Work request:
Your task is to retype, word for word, the lines from the start of the data through the line holding "Questions and Plans". Do not include the pictures.

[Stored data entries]
*****
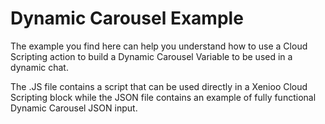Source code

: # Dynamic Carousel Example
The example you find here can help you understand how to use a Cloud Scripting action to build a Dynamic Carousel Variable to be used in a dynamic chat.

The .JS file contains a script that can be used directly in a Xenioo Cloud Scripting block while the JSON file contains an example of fully functional Dynamic Carousel JSON input.
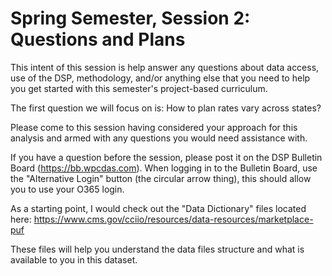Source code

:# Spring Semester, Session 2: Questions and Plans

This intent of this session is help answer any questions about data access, use of the DSP, methodology, and/or anything else that you need to help you get started with this semester's project-based curriculum.

The first question we will focus on is: How to plan rates vary across states?

Please come to this session having considered your approach for this analysis and armed with any questions you would need assistance with.

If you have a question before the session, please post it on the DSP Bulletin Board (https://bb.wpcdas.com).  When logging in to the Bulletin Board, use the "Alternative Login" button (the circular arrow thing), this should allow you to use your O365 login.

As a starting point, I would check out the "Data Dictionary" files located here: https://www.cms.gov/cciio/resources/data-resources/marketplace-puf

These files will help you understand the data files structure and what is available to you in this dataset.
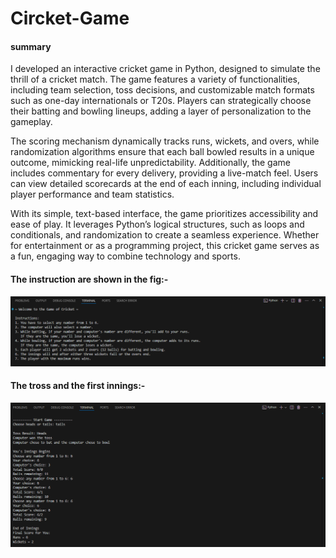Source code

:<h1>
  Circket-Game
</h1>
<h4>
  summary 
</h4>
<p>
  I developed an interactive cricket game in Python, designed to simulate the thrill of a cricket match. The game features a variety of functionalities, including team selection, toss decisions, and customizable match formats such as one-day internationals or T20s. Players can strategically choose their batting and bowling lineups, adding a layer of personalization to the gameplay.

The scoring mechanism dynamically tracks runs, wickets, and overs, while randomization algorithms ensure that each ball bowled results in a unique outcome, mimicking real-life unpredictability. Additionally, the game includes commentary for every delivery, providing a live-match feel. Users can view detailed scorecards at the end of each inning, including individual player performance and team statistics.

With its simple, text-based interface, the game prioritizes accessibility and ease of play. It leverages Python’s logical structures, such as loops and conditionals, and randomization to create a seamless experience. Whether for entertainment or as a programming project, this cricket game serves as a fun, engaging way to combine technology and sports.
</p>
<h4>
  The instruction are shown in the fig:-
</h4>
<img src = "instructions.png">
<h4>
  The tross and the first innings:-
</h4>
<img src = "firstinn.png">
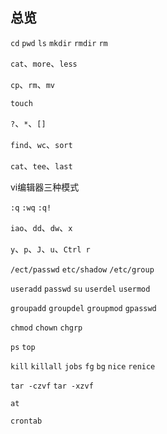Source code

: ## 总览

`cd` `pwd` `ls` `mkdir` `rmdir` `rm`

`cat`、`more`、`less`

`cp`、`rm`、`mv`

`touch`



`?`、`*`、`[]`



`find`、`wc`、`sort`

`cat`、`tee`、`last`



vi编辑器三种模式

`:q` `:wq` `:q!`

`iao`、`dd`、`dw`、`x`

`y`、`p`、`J`、`u`、`Ctrl r`





`/ect/passwd` `etc/shadow` `/etc/group`

`useradd` `passwd` `su` `userdel` `usermod`

`groupadd` `groupdel` `groupmod` `gpasswd`

`chmod` `chown` `chgrp`



`ps` `top` 

`kill` `killall` `jobs` `fg` `bg` `nice` `renice`



`tar -czvf` `tar -xzvf`



`at` 

`crontab`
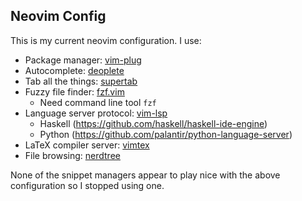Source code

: Neovim Config
---

This is my current neovim configuration. I use:

- Package manager: [vim-plug](https://github.com/junegunn/vim-plug) 
- Autocomplete: [deoplete](https://github.com/Shougo/deoplete.nvim)
- Tab all the things: [supertab](https://github.com/Shougo/deoplete.nvim)
- Fuzzy file finder: [fzf.vim](https://github.com/junegunn/fzf.vim)
    - Need command line tool `fzf`
- Language server protocol: [vim-lsp](https://github.com/prabirshrestha/vim-lsp)
    - Haskell (https://github.com/haskell/haskell-ide-engine)
    - Python (https://github.com/palantir/python-language-server)
- LaTeX compiler server: [vimtex](https://github.com/lervag/vimtex)
- File browsing: [nerdtree](https://github.com/scrooloose/nerdtree)

None of the snippet managers appear to play nice with the above configuration
so I stopped using one.
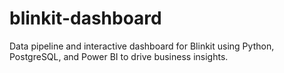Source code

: # blinkit-dashboard
Data pipeline and interactive dashboard for Blinkit using Python, PostgreSQL, and Power BI to drive business insights.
*****
Written answer:
Source code

: # Dynamic Carousel Example
The example you find here can help you understand how to use a Cloud Scripting action to build a Dynamic Carousel Variable to be used in a dynamic chat.

The .JS file contains a script that can be used directly in a Xenioo Cloud Scripting block while the JSON file contains an example of fully functional Dynamic Carousel JSON input.
Source code

:# Spring Semester, Session 2: Questions and Plans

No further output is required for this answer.